● **PROBLEM TO SOLVE**: Every line of the data that contains the string "tokyonight" must be copied.

● **INFORMATION SUPPLIED**:
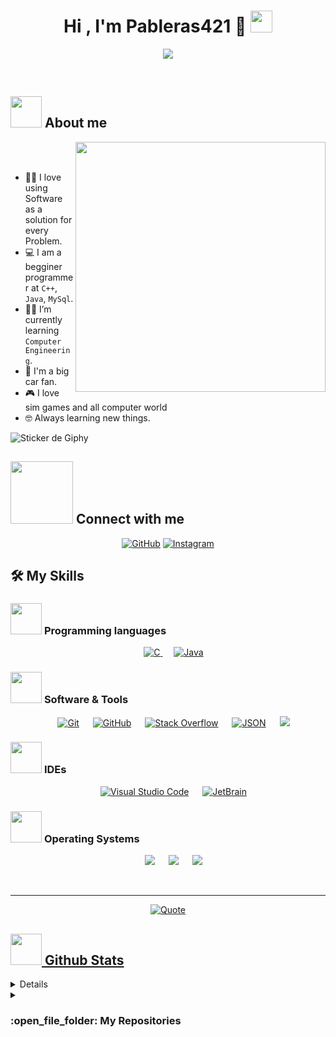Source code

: <h1 align="center">Hi , I'm Pableras421 🚗 <img src="https://media.giphy.com/media/hvRJCLFzcasrR4ia7z/giphy.gif" width="35"></h1>

<p align="center">
  <a href="https://github.com/DenverCoder1/readme-typing-svg"><img src="https://readme-typing-svg.herokuapp.com?font=Time+New+Roman&color=%23008000&size=25&center=true&vCenter=true&width=600&height=100&lines=Computer+Engineer+Student+@PB-421;Begginer+Programmer;Always+learning+new+things"></a>
</p>

<br>

	
## <picture><img src = "https://github.com/7oSkaaa/7oSkaaa/blob/main/Images/about_me.gif?raw=true" width = 50px></picture> About me

<picture> <img align="right" src="https://github.com/PB-421/PB-421/assets/144045820/bdadc39f-f366-47a4-8050-24c80da966f1?raw=true" width = 400px></picture>

<br><br>

- :technologist: I love using Software as a solution for every Problem.
- :computer: I am a begginer programmer at `C++`, `Java`, `MySql`.
- :student: I’m currently learning `Computer Engineering`.
- :car: I'm a big car fan.
- :video_game: I love sim games and all computer world
- :nerd_face: Always learning new things.

![Sticker de Giphy](https://media4.giphy.com/media/v1.Y2lkPTc5MGI3NjExbzFwNjg1bmEwbzBlYmc4dHp5aXQ1b3MxMWV5MmFnNHk5bGFxcDJqZiZlcD12MV9pbnRlcm5hbF9naWZfYnlfaWQmY3Q9cw/q44H42QrSGfI3UEy7N/giphy.gif)

## <picture> <img src="https://github.com/7oSkaaa/7oSkaaa/blob/main/Images/Connect-with-me.gif?raw=true" width="100px"> </picture> Connect with me
<p align="center">
	<a href="https://github.com/PB-421"><img src="https://img.shields.io/badge/github-%23181717.svg?style=plastic&logo=github&logoColor=white" alt="GitHub"/></a>
	<a href="https://www.instagram.com/pableras421/"><img src="https://img.shields.io/badge/instagram-%23E4405F.svg?style=plastic&logo=instagram&logoColor=white" alt="Instagram"/></a>
</p>


## 🛠️ My Skills

### <picture> <img src = "https://github.com/7oSkaaa/7oSkaaa/blob/main/Images/Programming_Languages.gif?raw=true" width = 50px>  </picture> Programming languages

<p align="center"> 
  &emsp; 
  <a href="https://www.cprogramming.com/" target="_blank"> 
    <img alt="C" src="https://img.shields.io/badge/C%20-%232370ED.svg?style=plastic&logo=c&logoColor=white">
  </a> 
  &emsp;
  <a href="https://www.java.com" target="_blank"> 
    <img alt="Java" src="https://img.shields.io/badge/Java-%23007396.svg?style=plastic&logo=java&logoColor=white">
  </a>
</p>

 ### <picture> <img src = "https://github.com/7oSkaaa/7oSkaaa/blob/main/Images/Software_Tools.gif?raw=true" width = 50px>  </picture> Software & Tools
 
<p align="center">
  &emsp;
    <a href="https://git-scm.com/"><img alt="Git" src="https://img.shields.io/badge/Git%20-%23F05033.svg?style=plastic&logo=git&logoColor=white"></a>
  &emsp;
    <a href="https://github.com/"><img alt="GitHub" src="https://img.shields.io/badge/github-%23181717.svg?style=plastic&logo=github&logoColor=white"></a>
  &emsp;
    <a href="https://stackoverflow.com/"><img alt="Stack Overflow" src="https://img.shields.io/badge/-Stack%20Overflow-FE7A16?style=plastic&logo=stack-overflow&logoColor=white"></a>
  &emsp;
    <a href="https://www.json.org/json-es.html"><img alt="JSON" img src="https://img.shields.io/badge/json-%23000000.svg?style=plastic&logo=json&logoColor=white"></a>
    &emsp;
    <a href="https://www.mysql.com/"><img src="https://img.shields.io/badge/mysql-%234479A1.svg?&style=plastic&logo=mysql&logoColor=white"/></a>
</p>

 ### <picture> <img src = "https://github.com/7oSkaaa/7oSkaaa/blob/main/Images/CP_PS.gif?raw=true" width = 50px>  </picture> IDEs
 
<p align="center">
  &emsp;
    <a href="https://code.visualstudio.com/"><img alt="Visual Studio Code" src="https://img.shields.io/badge/Visual%20Studio%20Code-0078d7.svg?style=plastic&logo=visual-studio-code&logoColor=white"></a>
  &emsp;
    <a href="https://www.jetbrains.com/es-es/"><img alt="JetBrain" src="https://img.shields.io/badge/jetbrains-%23000000.svg?style=plastic&logo=jetbrains&logoColor=white" /></a>
</p>

 ### <picture> <img src = "https://github.com/7oSkaaa/7oSkaaa/blob/main/Images/OS.gif?raw=true" width = 50px>  </picture> Operating Systems
 
<p align="center">
  &emsp;
    <a href="https://ubuntu.com/"><img src="https://img.shields.io/badge/Ubuntu-E95420?style=plastic&logo=ubuntu&logoColor=white"></a>
  &emsp;
    <a href="https://www.microsoft.com/es-es/windows?r=1"><img src="https://img.shields.io/badge/Windows-0078D6?style=plastic&logo=windows&logoColor=white"></a>
  &emsp;
    <a href="https://linuxmint.com"><img src="https://img.shields.io/badge/Linux_Mint-87CF3E?style=flat&logo=linux-mint&logoColor=white"></a>
</p>

<br> 

---

<p align = "center">
	<a href="https://github.com/piyushsuthar/github-readme-quotes"> <img alt = "Quote" src="https://quotes-github-readme.vercel.app/api?type=horizontal&theme=tokyonight&animation=grow_out_in&quoteCategory=programming">
</p>

## <picture> <img src = "https://github.com/7oSkaaa/7oSkaaa/blob/main/Images/Statistics.gif?raw=true" width = 50px>  </picture> Github Stats
  
<details><summary><h3>💻 GitHub Profile Stats</h3></summary>

----
	
  <a href="https://awesome-github-stats.azurewebsites.net/index.html??cardType=github&theme=github-dark&preferLogin=true">    <img  alt="PB-421's GitHub Stats" src="https://awesome-github-stats.azurewebsites.net/user-stats/PB-421?cardType=github&theme=github-dark&preferLogin=true" />  </a>

  </p>
</details>
	
<details><summary><h3> :open_file_folder: My Repositories </h3></summary>

----
	
<div>
  <p align="center">
	<a href="https://github.com/PB-421/practicaEX1">
      		<img src="https://github-readme-stats.vercel.app/api/pin/?username=PB-421&repo=practicaEX1&theme=tokyonight" alt="GitHub Stats" />
    	</a>
	<a href="https://github.com/PB-421/Ejercicios_Clase_T1">
      		<img src="https://github-readme-stats.vercel.app/api/pin/?username=PB-421&repo=Ejercicios_Clase_T1&theme=tokyonight" alt="GitHub Stats" />
    	</a>
	<a href="https://github.com/PB-421/ProyectoProgramacionSegundo">
      		<img src="https://github-readme-stats.vercel.app/api/pin/?username=PB-421&repo=ProyectoProgramacionSegundo&theme=tokyonight" alt="GitHub Stats" />  
    	</a>
	<a href="https://github.com/PB-421/CompiladorBasicoJava">
      		<img src="https://github-readme-stats.vercel.app/api/pin/?username=PB-421&repo=CompiladorBasicoJava&theme=tokyonight" alt="GitHub Stats" />
    	</a>
  </p>
</div>
</details>

</br></br>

● **YOUR SOLUTION**:
	<a href="https://github.com/piyushsuthar/github-readme-quotes"> <img alt = "Quote" src="https://quotes-github-readme.vercel.app/api?type=horizontal&theme=tokyonight&animation=grow_out_in&quoteCategory=programming">
      		<img src="https://github-readme-stats.vercel.app/api/pin/?username=PB-421&repo=practicaEX1&theme=tokyonight" alt="GitHub Stats" />
      		<img src="https://github-readme-stats.vercel.app/api/pin/?username=PB-421&repo=Ejercicios_Clase_T1&theme=tokyonight" alt="GitHub Stats" />
      		<img src="https://github-readme-stats.vercel.app/api/pin/?username=PB-421&repo=ProyectoProgramacionSegundo&theme=tokyonight" alt="GitHub Stats" />  
      		<img src="https://github-readme-stats.vercel.app/api/pin/?username=PB-421&repo=CompiladorBasicoJava&theme=tokyonight" alt="GitHub Stats" />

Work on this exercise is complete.